= HOW TO COMPLETE THIS TASK =
Take the records below and print them verbatim up to and including the line that carries "Massive MIMO detector based on an".

** Opening RECORDS FOR THIS TASK block **

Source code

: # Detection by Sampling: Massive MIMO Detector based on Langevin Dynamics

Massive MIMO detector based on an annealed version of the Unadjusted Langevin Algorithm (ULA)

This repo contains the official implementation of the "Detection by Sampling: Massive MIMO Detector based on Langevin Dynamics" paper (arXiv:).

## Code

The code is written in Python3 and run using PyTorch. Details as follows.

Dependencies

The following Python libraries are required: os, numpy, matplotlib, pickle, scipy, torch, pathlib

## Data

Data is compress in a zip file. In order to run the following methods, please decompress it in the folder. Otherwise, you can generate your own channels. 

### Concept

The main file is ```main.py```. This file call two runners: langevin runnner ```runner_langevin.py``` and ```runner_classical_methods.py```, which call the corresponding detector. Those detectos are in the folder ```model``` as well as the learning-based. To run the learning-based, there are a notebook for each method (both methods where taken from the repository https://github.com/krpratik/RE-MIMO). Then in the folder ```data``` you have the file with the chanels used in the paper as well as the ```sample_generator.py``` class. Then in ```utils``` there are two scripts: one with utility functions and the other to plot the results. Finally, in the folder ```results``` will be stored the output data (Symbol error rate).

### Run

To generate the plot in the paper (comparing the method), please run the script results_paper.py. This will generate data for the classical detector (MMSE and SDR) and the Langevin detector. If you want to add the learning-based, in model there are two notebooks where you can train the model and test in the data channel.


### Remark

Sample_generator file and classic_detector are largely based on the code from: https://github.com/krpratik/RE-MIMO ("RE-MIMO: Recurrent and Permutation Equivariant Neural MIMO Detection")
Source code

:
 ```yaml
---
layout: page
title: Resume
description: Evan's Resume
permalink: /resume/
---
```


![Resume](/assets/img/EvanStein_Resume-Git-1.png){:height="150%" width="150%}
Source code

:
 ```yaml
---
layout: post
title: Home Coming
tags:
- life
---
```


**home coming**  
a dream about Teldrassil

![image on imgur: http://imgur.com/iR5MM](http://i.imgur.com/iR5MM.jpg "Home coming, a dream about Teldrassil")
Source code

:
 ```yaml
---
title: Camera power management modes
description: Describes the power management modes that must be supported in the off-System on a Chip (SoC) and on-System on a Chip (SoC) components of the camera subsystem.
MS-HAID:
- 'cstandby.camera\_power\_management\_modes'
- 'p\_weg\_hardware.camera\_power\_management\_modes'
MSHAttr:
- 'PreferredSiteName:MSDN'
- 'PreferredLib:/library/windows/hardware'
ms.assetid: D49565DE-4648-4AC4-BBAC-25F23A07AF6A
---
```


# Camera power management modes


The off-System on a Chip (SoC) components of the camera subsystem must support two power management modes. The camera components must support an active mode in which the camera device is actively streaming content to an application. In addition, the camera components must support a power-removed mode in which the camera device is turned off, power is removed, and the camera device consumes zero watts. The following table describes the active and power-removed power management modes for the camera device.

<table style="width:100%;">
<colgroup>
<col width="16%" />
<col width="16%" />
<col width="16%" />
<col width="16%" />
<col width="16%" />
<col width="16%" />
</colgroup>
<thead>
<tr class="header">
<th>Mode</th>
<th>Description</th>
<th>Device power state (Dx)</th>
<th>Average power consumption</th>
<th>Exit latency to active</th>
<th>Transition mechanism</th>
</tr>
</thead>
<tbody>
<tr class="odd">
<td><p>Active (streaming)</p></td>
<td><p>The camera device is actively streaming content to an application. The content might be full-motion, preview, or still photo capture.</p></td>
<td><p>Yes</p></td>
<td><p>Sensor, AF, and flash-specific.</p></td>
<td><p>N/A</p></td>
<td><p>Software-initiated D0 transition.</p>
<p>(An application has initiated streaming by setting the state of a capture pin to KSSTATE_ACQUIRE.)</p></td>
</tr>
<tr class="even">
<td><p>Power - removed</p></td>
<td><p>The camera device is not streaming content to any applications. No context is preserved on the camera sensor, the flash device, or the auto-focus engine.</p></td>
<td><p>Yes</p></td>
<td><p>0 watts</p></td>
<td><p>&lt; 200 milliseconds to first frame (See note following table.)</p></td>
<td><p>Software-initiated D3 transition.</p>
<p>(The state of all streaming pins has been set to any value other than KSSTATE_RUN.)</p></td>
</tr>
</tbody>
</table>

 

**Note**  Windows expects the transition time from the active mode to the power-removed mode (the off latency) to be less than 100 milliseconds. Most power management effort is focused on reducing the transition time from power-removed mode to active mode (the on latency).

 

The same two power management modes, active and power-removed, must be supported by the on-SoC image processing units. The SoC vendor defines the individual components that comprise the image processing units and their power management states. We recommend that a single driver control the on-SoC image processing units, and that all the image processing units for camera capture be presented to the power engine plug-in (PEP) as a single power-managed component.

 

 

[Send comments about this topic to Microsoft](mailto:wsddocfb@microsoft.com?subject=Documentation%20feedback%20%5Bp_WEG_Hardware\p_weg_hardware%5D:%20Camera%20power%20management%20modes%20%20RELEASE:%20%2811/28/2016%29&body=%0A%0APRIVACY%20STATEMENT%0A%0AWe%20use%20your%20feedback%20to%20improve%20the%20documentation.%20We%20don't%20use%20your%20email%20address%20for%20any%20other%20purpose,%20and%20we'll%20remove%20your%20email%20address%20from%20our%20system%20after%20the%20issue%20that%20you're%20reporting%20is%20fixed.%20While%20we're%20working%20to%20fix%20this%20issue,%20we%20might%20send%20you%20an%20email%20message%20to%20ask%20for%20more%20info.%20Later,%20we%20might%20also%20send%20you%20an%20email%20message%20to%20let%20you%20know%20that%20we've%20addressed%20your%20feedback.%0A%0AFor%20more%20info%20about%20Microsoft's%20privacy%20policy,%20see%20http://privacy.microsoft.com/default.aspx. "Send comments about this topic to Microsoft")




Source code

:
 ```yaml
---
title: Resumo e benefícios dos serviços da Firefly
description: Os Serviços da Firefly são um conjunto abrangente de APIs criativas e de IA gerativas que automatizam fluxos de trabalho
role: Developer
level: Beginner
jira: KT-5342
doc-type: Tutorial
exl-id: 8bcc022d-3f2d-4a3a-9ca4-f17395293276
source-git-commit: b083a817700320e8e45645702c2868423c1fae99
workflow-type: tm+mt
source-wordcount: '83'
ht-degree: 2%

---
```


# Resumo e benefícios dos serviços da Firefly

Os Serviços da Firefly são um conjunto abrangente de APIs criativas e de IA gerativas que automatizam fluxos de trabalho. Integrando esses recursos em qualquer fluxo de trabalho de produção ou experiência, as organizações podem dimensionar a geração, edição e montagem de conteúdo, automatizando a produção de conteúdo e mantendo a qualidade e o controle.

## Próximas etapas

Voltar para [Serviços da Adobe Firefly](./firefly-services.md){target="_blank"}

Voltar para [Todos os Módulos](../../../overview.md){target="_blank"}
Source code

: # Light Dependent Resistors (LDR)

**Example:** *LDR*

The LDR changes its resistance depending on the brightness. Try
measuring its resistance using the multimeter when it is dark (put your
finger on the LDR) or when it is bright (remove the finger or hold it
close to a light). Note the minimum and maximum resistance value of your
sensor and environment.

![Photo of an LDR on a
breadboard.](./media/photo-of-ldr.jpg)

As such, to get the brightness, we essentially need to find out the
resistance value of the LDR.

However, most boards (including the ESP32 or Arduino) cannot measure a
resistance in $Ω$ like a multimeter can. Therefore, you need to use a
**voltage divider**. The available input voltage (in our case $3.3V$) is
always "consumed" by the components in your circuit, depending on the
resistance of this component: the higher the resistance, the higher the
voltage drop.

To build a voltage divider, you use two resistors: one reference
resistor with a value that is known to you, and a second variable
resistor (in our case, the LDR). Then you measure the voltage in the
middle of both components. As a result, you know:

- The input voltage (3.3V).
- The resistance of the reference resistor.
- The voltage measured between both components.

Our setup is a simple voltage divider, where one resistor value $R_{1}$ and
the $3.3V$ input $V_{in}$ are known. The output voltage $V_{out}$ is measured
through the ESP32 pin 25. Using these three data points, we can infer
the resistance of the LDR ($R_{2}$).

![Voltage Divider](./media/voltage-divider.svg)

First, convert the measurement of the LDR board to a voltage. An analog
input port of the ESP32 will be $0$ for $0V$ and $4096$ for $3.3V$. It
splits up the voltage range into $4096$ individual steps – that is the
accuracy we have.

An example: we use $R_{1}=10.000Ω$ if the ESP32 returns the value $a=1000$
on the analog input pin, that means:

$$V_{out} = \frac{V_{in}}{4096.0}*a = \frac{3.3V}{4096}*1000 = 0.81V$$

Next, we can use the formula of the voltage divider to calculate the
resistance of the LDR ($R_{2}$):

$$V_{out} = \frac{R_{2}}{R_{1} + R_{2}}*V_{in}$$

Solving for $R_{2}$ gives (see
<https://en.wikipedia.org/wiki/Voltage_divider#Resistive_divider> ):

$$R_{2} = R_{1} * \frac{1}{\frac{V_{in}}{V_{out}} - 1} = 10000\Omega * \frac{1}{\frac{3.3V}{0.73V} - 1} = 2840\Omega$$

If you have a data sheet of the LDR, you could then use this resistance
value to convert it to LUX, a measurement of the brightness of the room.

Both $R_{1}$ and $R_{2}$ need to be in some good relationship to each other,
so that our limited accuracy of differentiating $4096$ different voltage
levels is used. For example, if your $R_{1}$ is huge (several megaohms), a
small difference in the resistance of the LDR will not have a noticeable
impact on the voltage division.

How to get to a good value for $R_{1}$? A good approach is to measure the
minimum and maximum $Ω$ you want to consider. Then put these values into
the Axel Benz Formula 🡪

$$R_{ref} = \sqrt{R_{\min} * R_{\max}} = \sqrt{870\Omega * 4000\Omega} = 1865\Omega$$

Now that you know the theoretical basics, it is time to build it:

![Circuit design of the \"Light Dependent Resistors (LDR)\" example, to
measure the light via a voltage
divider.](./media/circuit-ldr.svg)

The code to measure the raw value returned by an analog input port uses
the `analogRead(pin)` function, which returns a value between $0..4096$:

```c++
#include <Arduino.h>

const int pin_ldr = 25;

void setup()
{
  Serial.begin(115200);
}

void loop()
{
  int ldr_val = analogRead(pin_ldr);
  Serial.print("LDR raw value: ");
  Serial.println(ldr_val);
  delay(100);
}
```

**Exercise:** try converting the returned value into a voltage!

** Closing RECORDS FOR THIS TASK block **

= WRITTEN RESPONSE =
Source code

: # Detection by Sampling: Massive MIMO Detector based on Langevin Dynamics

Massive MIMO detector based on an annealed version of the Unadjusted Langevin Algorithm (ULA)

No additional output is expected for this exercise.